-- Extracted information follows --

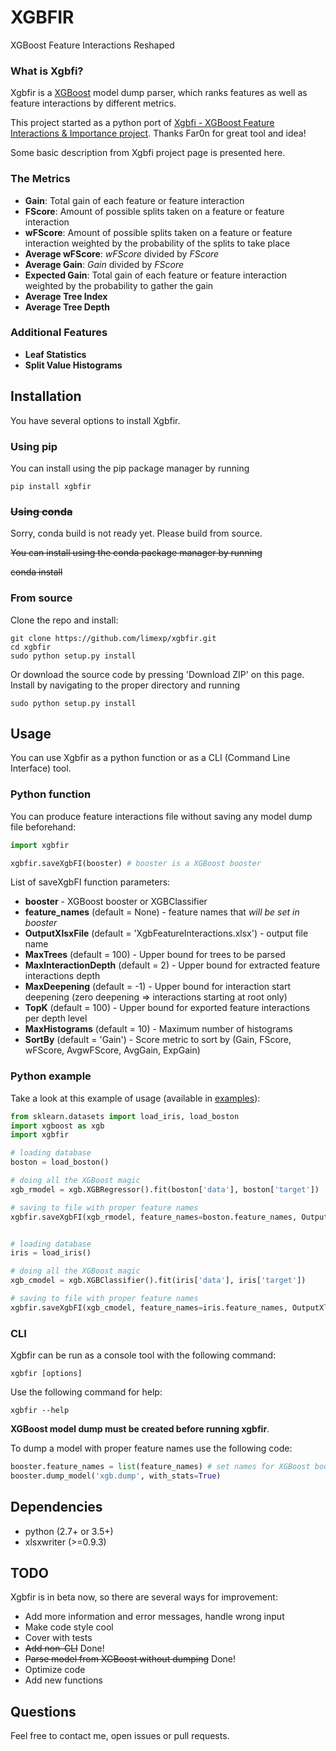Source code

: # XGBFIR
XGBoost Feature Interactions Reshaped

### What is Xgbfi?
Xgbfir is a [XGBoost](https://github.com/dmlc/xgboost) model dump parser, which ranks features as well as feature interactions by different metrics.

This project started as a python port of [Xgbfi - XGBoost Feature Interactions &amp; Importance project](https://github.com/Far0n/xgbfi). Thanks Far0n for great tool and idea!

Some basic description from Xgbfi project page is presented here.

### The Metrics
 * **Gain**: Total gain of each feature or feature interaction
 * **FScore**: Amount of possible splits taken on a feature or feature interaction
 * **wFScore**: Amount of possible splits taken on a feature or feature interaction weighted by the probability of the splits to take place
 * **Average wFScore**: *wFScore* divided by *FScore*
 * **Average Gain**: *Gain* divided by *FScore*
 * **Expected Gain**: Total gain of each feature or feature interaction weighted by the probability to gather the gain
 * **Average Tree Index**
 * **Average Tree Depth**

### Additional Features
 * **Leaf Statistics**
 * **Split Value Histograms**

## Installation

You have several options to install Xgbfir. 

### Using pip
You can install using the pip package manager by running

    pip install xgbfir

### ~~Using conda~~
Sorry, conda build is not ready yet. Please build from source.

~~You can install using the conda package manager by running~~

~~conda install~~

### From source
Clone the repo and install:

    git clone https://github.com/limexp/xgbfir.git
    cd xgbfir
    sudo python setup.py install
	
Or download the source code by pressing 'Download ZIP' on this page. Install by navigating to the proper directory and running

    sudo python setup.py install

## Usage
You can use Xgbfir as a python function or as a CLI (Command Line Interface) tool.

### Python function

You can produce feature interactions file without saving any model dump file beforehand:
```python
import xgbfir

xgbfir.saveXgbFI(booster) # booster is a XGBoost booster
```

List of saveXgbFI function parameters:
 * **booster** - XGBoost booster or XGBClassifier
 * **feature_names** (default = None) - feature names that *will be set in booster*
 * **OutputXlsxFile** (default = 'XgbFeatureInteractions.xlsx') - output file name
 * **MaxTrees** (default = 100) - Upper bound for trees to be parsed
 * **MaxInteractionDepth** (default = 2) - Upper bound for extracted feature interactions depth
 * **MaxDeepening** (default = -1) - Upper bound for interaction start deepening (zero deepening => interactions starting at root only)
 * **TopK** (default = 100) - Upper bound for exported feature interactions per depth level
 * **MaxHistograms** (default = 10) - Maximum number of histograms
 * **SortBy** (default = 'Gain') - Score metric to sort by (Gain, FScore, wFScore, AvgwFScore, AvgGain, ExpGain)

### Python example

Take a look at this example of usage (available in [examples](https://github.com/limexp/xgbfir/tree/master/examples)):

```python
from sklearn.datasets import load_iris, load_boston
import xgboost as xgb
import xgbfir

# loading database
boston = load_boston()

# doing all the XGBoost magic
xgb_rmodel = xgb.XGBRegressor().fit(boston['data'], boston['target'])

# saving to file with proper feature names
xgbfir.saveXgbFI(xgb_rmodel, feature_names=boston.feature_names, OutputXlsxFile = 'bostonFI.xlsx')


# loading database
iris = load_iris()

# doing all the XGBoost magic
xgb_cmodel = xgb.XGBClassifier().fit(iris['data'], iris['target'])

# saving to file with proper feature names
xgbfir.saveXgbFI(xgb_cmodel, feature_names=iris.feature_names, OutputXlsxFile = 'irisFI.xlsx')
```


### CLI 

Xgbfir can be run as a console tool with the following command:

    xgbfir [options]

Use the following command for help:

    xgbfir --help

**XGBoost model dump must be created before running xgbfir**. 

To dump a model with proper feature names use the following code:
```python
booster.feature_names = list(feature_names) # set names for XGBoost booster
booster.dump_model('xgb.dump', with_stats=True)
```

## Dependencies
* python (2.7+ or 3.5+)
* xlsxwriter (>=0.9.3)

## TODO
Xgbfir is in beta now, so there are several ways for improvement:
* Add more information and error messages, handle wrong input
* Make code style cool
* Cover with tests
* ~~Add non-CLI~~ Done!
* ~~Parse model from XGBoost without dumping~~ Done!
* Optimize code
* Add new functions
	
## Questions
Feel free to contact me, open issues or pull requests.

-- Extracted information concluded --
-- Extracted information follows --

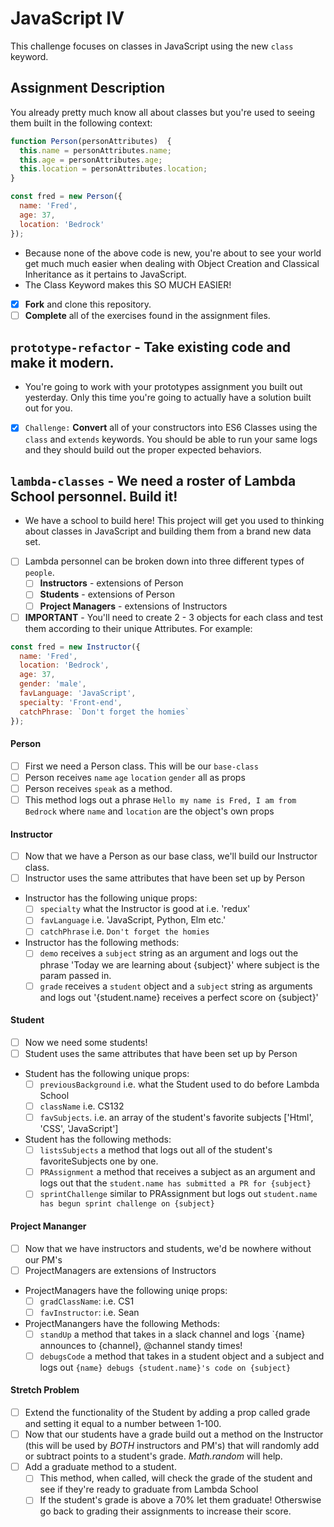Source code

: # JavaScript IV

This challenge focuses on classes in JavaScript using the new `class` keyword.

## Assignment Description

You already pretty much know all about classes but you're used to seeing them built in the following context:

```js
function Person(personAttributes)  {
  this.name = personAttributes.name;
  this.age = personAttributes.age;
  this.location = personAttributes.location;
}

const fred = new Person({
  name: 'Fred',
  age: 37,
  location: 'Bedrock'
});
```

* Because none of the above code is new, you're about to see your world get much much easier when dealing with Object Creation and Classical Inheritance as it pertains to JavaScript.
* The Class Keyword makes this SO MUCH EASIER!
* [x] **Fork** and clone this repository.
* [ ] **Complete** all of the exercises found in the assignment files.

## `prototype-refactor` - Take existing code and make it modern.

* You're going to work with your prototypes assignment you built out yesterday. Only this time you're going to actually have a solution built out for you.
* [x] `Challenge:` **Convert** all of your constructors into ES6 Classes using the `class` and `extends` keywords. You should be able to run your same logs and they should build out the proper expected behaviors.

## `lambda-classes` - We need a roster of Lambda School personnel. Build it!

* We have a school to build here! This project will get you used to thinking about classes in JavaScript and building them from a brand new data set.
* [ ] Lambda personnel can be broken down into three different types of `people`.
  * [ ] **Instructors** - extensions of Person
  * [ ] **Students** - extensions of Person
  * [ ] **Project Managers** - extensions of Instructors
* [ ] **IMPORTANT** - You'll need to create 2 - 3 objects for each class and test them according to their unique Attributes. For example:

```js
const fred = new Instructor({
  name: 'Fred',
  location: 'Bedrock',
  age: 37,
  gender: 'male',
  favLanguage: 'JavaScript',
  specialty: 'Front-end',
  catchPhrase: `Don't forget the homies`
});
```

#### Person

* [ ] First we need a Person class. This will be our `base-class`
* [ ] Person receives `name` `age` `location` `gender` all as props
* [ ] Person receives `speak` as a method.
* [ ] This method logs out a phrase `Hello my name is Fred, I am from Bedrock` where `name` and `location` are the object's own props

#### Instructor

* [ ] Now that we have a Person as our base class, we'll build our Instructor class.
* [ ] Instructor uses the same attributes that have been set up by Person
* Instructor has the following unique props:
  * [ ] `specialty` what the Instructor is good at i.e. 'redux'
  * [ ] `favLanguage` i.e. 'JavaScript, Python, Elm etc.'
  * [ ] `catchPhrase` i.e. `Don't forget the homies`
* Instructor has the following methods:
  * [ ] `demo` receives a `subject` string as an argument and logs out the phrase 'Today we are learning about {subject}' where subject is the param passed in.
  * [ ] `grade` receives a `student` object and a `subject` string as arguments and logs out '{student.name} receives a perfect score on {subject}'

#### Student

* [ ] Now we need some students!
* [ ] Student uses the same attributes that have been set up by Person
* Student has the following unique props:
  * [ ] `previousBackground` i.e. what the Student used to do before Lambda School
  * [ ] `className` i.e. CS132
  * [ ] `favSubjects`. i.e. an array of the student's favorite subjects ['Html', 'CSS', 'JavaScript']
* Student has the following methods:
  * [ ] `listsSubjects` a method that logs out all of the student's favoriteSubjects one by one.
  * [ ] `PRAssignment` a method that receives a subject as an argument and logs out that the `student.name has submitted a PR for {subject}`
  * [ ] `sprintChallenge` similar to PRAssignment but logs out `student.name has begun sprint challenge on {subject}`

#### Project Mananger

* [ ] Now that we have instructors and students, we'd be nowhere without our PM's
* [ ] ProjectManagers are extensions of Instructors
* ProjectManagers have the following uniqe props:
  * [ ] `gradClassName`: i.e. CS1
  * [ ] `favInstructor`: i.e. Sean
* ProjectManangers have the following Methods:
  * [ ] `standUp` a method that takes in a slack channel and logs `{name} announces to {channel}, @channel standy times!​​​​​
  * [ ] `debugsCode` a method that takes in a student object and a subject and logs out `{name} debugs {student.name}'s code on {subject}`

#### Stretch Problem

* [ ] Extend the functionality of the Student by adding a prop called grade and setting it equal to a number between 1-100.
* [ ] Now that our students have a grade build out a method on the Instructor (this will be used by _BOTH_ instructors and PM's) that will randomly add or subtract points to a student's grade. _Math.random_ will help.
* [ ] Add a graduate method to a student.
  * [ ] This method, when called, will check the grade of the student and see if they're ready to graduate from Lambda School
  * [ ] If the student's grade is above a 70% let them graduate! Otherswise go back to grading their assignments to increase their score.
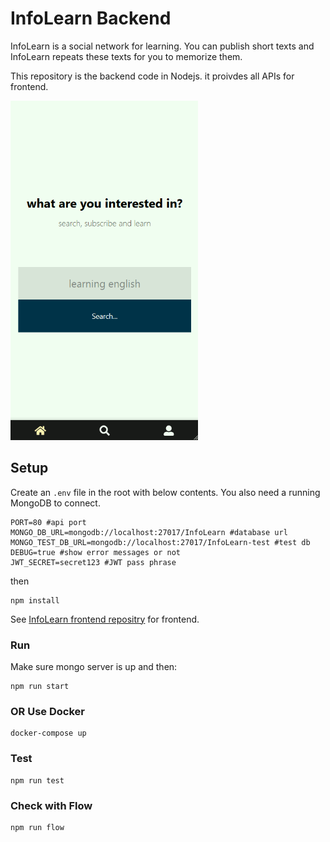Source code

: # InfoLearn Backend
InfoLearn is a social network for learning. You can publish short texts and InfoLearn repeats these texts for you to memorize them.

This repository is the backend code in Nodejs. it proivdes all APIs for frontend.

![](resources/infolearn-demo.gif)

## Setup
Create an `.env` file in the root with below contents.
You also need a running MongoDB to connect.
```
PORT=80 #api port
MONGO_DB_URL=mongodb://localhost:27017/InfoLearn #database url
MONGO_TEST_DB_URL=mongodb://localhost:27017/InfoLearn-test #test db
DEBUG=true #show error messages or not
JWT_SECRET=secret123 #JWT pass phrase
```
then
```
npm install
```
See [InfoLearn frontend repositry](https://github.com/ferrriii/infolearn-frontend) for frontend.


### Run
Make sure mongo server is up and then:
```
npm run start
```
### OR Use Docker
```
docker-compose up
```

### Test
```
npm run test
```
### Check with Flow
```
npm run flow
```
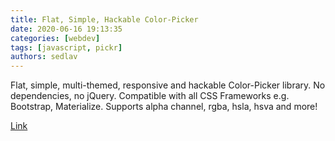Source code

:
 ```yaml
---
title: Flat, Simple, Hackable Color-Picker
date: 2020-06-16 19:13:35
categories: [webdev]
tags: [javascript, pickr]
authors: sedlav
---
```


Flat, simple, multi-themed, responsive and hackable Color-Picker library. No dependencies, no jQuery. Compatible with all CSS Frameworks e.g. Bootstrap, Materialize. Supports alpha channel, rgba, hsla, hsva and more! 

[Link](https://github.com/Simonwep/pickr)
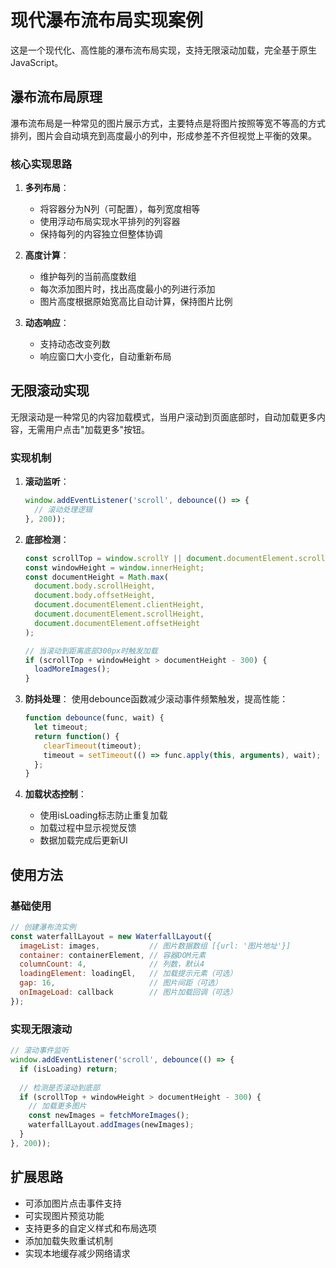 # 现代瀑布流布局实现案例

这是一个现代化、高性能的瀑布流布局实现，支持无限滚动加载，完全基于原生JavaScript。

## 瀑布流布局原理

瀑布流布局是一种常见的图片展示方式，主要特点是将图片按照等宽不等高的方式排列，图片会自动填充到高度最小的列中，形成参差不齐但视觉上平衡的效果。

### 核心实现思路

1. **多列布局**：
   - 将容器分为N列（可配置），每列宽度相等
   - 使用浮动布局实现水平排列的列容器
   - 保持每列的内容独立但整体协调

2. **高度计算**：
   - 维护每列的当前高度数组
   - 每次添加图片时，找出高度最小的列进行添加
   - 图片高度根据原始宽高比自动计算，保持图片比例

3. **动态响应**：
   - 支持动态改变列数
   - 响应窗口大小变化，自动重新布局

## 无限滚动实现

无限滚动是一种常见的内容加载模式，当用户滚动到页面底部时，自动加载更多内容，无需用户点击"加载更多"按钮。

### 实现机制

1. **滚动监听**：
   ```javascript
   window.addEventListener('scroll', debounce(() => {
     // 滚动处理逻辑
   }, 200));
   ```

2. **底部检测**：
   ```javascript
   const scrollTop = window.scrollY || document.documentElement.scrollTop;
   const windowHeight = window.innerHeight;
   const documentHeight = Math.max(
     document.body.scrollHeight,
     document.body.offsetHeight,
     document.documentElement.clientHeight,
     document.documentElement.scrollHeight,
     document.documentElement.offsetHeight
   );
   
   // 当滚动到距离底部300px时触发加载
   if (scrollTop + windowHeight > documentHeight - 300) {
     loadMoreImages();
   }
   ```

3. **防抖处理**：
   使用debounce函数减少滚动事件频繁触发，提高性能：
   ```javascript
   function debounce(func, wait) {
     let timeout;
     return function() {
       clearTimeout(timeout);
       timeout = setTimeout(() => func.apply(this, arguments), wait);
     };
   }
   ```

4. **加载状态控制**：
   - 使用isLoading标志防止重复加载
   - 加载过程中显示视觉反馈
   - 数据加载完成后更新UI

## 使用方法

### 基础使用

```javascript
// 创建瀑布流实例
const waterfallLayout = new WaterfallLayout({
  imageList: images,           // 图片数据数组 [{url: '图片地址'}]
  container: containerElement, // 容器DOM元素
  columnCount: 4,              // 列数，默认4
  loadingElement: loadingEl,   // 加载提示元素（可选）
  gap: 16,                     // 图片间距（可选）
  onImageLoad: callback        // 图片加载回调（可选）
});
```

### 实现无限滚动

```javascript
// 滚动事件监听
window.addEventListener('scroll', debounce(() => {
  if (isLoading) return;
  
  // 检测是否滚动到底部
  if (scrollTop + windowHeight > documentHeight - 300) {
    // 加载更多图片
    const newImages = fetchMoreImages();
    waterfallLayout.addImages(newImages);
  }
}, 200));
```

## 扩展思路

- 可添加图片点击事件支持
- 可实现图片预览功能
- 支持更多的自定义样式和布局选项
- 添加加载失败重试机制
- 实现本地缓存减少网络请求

-- Extracted information concluded --
-- Extracted information follows --

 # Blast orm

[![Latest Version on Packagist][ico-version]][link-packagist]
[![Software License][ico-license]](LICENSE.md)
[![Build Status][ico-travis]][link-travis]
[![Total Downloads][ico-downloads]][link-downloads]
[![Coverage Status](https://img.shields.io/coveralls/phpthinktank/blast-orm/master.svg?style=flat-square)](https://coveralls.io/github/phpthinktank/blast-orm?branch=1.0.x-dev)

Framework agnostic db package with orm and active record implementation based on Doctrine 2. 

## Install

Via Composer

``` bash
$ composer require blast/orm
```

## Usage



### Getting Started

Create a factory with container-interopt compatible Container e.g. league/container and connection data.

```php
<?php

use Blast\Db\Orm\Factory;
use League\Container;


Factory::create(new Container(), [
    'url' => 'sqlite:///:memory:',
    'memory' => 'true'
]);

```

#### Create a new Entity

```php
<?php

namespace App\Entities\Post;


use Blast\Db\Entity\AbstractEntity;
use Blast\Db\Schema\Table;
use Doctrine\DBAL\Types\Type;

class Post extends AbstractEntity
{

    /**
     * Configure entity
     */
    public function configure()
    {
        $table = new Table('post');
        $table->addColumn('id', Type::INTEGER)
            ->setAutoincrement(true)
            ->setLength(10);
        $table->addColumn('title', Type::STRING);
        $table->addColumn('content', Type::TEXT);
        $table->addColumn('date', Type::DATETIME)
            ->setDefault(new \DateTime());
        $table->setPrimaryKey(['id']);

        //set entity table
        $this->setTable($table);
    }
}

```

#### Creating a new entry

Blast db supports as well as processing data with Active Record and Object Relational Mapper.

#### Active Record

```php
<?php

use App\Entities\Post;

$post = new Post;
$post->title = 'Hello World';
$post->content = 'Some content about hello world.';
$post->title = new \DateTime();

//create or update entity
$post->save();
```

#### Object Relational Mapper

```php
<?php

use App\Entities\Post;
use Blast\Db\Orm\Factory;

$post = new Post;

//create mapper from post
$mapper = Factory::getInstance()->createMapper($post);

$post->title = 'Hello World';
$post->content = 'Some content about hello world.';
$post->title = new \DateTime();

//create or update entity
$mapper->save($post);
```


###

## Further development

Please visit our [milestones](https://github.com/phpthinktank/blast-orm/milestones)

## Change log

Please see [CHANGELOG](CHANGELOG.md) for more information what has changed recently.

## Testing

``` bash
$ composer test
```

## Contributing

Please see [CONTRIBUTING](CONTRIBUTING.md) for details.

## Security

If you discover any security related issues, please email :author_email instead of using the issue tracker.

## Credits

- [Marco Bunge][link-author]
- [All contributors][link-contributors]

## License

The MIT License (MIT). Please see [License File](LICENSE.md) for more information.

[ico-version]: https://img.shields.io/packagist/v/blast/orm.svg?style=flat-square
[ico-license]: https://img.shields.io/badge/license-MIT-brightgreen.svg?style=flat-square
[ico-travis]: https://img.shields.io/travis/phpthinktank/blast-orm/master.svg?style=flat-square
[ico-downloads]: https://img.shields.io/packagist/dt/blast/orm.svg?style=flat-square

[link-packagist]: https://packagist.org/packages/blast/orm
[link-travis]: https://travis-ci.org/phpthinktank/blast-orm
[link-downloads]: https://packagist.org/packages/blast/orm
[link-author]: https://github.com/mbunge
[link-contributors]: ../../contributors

-- Extracted information concluded --

Prompt — All lines in the data above from the one with "[link-author]: https://github.com/mbunge" through the one with "[link-contributors]: ../../contributors" must be repeated exactly, and no others.

Written response —
[link-author]: https://github.com/mbunge
[link-contributors]: ../../contributors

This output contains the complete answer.